Early life and education
Đỗ Nguyễn Mai Khôi was born in 1982 in Cam Ranh, Vietnam.

Khôi's interest in music began in childhood, learning guitar from her music teacher father at 8 years old and playing with him at weddings from the age of 12. She later attended a music school in Ho Chi Minh City for three years but left without graduating, instead playing in pubs and bars around the city.

Musical career

In 2010, Khôi achieved national fame after winning the Vietnam Television 2010 Album of the Year Award, using her national platform to agitate for better women's rights and LGBT rights in her country. For example, she spoke against Đàm Vĩnh Hưng's suggestion that domestic violence was "acceptable" against women who were "too aggressive", and criticised social acceptance of violence against women.

Khôi attracted controversy for shaving half of her head into the letters "VN" to represent "Vietnam" after her winning song of the same name. She was criticised in Vietnamese state media for her expressed preference not to have children as well as her boundary-pushing outfits and songs such as "Selfie Orgasm", which garnered criticism for nudity and coarse language in the music video. After she began arguing in favour of greater creative freedom and stopped submitting her song lyrics to censors, the Vietnamese government banned her performances in the country, with police raiding her concerts.

Khôi has toured overseas, including in the United States, Australia, Europe, Mexico, and Cuba.

Following government crackdown on her music career, Khôi moved her music underground, calling her new group "Mai Khoi and the Dissidents."

In exile in Pittsburgh, USA, Khôi is currently working on a project titled "Bad Activist", an autobiographical piece combining storytelling and performance.

Political activism

In 2016, Khôi took part in environmental protests against Formosa Ha Tinh Steel Corporation following the marine life disaster caused by its waste dumping.

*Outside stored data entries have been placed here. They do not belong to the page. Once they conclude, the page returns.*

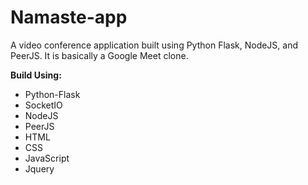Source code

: # Namaste-app
A video conference application built using Python Flask, NodeJS, and PeerJS. It is basically a Google Meet clone.

**Build Using:**
* Python-Flask
* SocketIO
* NodeJS
* PeerJS
* HTML
* CSS
* JavaScript
* Jquery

She also applied to run as an independent for a seat in the National Assembly of Vietnam, but was disqualified from participating by the Vietnamese Fatherland Front. Following her attempt to enter politics, she was subject to increased official persecution, including police raids of her concerts and landlords being pressured by authorities to evict her and her husband from their home. After 2017, she leased a flat under a friend's name in a secret location in Hanoi.

She has also criticised Facebook for cooperating with internet censorship requirements imposed by the Vietnamese Government, stating it was damaging one of the last refuges for freedom of expression in the repressive state. It also prevented her live-streaming music due to the risk of instant arrest.

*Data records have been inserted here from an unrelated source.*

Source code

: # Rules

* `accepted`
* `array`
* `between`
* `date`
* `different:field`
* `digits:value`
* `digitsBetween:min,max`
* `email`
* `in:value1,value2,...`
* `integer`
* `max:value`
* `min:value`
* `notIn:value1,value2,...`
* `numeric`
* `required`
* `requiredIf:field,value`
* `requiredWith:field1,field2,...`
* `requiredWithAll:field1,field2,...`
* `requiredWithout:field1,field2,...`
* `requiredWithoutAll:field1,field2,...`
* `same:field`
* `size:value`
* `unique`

She was one of the political dissidents that U.S. President Barack Obama met with on his visit to the country in 2016. She had gone into hiding before the meeting to avoid being detained and prevented from attending the meeting. The following day she was visited by four policemen who intimidated her.

When Obama's successor Donald Trump visited the country in 2017, Khôi held up a banner reading "PeacePiss on you Trump" in protest of Trump's alleged racism and supposed failure to promote human rights. The following day, she and her husband were evicted from their Hanoi apartment following a visit by government agents.

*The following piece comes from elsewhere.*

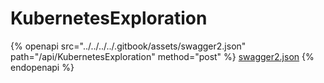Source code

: # KubernetesExploration

{% openapi src="../../../../.gitbook/assets/swagger2.json" path="/api/KubernetesExploration" method="post" %}
[swagger2.json](../../../../.gitbook/assets/swagger2.json)
{% endopenapi %}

In 2018, Amnesty International named Khôi as one of the "12 inspiring human rights activists to follow" for that year. Later that year, she was detained for eight hours at Nội Bài International Airport in Hanoi after returning from a European tour, with all copies of her new album Dissent in her possession confiscated by the authorities.

Personal life
Khôi married her Australian partner, Benjamin Swanton, in 2013.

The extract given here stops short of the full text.